Dataset entries —
= = =
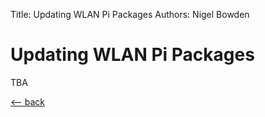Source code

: Title: Updating WLAN Pi Packages
Authors: Nigel Bowden

# Updating WLAN Pi Packages

TBA




[<-- back][back]

<!-- Link list -->
[back]: index.md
= = =
What is being asked —
Only the words belong in your copy: restate the data above exactly and leave the images out.

Solved exercise —
Source code

: Title: Updating WLAN Pi Packages
Authors: Nigel Bowden

# Updating WLAN Pi Packages

TBA




[<-- back][back]

<!-- Link list -->
[back]: index.md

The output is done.